問い答えを見つけるためには、最初に良い問いを立てることが肝心

仕事でも私生活でも、良い答えを見つけたければ、良い問いを立てる必要がある。良い問いを立てるためには、良い問いが運よく思い浮かぶまで待つ必要はない。自分で良い問いが湧いてくる特別な環境をつくることができる。素晴らしい問いを思いつける人も、生まれつきそういう才能に恵まれているわけではない。問う能力に秀でているのは、問う技術を磨き続けた結果だ。

 

考え方の枠組みを変える問いには、状況に関係なく、根本的な共通点がいくつかある。

①後から振り返ると、至極当然の問いだったと思われる問い

②生産的な問い

 

問いを変えなければ、いつまでも同じ道を進み続けるだけで、飛躍は望めない。問いの角度を変えることで、問いは変化の触媒になる。そうすると発想の幅を狭めてしまう固定概念などの思考の壁が取り払われ、創造的なエネルギーがどんどん生産的な経路へと流れ込む。

 

間違った前提を取り払う

人間は根深い理由により、どうしてもいつも同じように考えようとし、よほど困ったことにならない限り、馴染みのある思考の枠組みを捨てようとしない。とりわけ社会集団では、その傾向が顕著になる。序列の中で力を持った人間が怒り、その結果、問うことが制限される。加えて、成長マインドセットを欠き、問わない方が楽だと思い込んでいる人も多い。組織の中で、このような個人による問いの忌避と、権力者による問いの抑圧とが組み合わされば、当然、斬新な考えは生まれてこない。

 

問いは、思考の枠組みを変えまいとする抵抗の壁を崩す最も効果的な方法だ。問いを用いれば、タブーとされていた領域が力づくではなく、そっと開かれて、個人レベルでも、集団レベルでも、当たり前と見なされていた考え方に誤りがなかったかどうか、再検討が促される。
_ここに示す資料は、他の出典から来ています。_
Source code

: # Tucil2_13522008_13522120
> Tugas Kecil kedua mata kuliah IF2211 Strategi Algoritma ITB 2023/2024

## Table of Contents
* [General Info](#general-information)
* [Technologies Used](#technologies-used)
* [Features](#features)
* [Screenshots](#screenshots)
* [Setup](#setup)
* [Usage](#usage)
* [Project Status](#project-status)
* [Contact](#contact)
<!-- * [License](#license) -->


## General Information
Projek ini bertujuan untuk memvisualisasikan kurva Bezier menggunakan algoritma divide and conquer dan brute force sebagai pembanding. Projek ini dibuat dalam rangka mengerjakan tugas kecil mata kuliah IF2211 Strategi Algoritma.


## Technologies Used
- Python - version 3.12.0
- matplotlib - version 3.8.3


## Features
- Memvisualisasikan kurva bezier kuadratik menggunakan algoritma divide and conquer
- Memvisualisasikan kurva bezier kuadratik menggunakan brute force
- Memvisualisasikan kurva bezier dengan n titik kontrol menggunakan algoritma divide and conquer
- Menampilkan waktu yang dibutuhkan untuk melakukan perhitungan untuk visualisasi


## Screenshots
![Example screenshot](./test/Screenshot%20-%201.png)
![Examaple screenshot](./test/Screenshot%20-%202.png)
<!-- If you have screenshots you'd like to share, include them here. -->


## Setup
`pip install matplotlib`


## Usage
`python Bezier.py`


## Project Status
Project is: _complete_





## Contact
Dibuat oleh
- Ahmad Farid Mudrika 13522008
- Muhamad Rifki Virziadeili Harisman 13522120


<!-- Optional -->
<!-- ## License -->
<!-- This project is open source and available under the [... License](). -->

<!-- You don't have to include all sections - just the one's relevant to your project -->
イーロン・マスクはそういう手法を「第一原理思考」と呼んでいる。第一原理思考では、まず、間違った前提が徹底的に取り払われる。そして疑う余地が全くない真実の層に達したら、そこからアイデアが練り始められる。第一原理による問題の分析は次のように行われる。

「真実だと確信できることは何か」と問い、一番根本的な真実まで物事を掘り下げていく。強く確信できることが、基本の真実、自分にとっての公理的な要素になる。それがわかったら、それを使って推論を進める。

 

問いのブレインストーミング

問題の新しい解決策を探っている人にとっては、問いのブレインストーミングは、試してみる価値がある。

 

①準備

  1. 最初に関心がある課題を選ぶ。
  2. その課題を新しい角度から考えるのを手伝ってくれる人を何人か集める。
  3. メンバーが揃ったら、課題についての説明を2分で済ませる。
  4. 問いの提示だけで、解決策を求めないこと、前置きは一切省くというルールを伝える。

 

②問いを生み出す

4分間、課題についての問いをみんなでどんどん出し合う。他のメンバーの発言に対して、一切反対意見を述べてはいけない。目標は15〜20個以上の問いを紙に書き出すことだ。

 

③問いを分析する

書き取った問いをじっくり読み返し、新しい道を示している問いがないか注意深く調べる。驚き、本心、意欲という観点から問いをチェックする。問いを数個選んだら、それらの問いをそれぞれ掘り下げる。自分が選んだ問いがなぜ重要なのか理由を考える。次にその理由がなぜ重要なのか、その理由をまた考える。「なぜ」を重ねていく。

 

問いが生まれやすい場に身を置く方法

①問いが生まれやすい環境を自分で意識的に探す

コーチング、心理療法のセッション、サバティカル休暇、キャンプ旅行でも、問いが引き出されることは珍しくない。

 

②自分で問いが生まれやすい環境をつくる

問いのブレインストーミングを行ったり、他の人に対しても、どんどん問いを発する。

 

③間違うことを覚悟で、自分の個人的な見方に徹する

  • 態度:自分の考えは間違っているかもしれないと考える。
  • 行動:いつもの慣れた場所から飛び出して、冒険に挑む。
  • 習慣:相手に自分の意見を受け入れさせたいという衝動を抑えて、話すことより聞くことに時間をかける。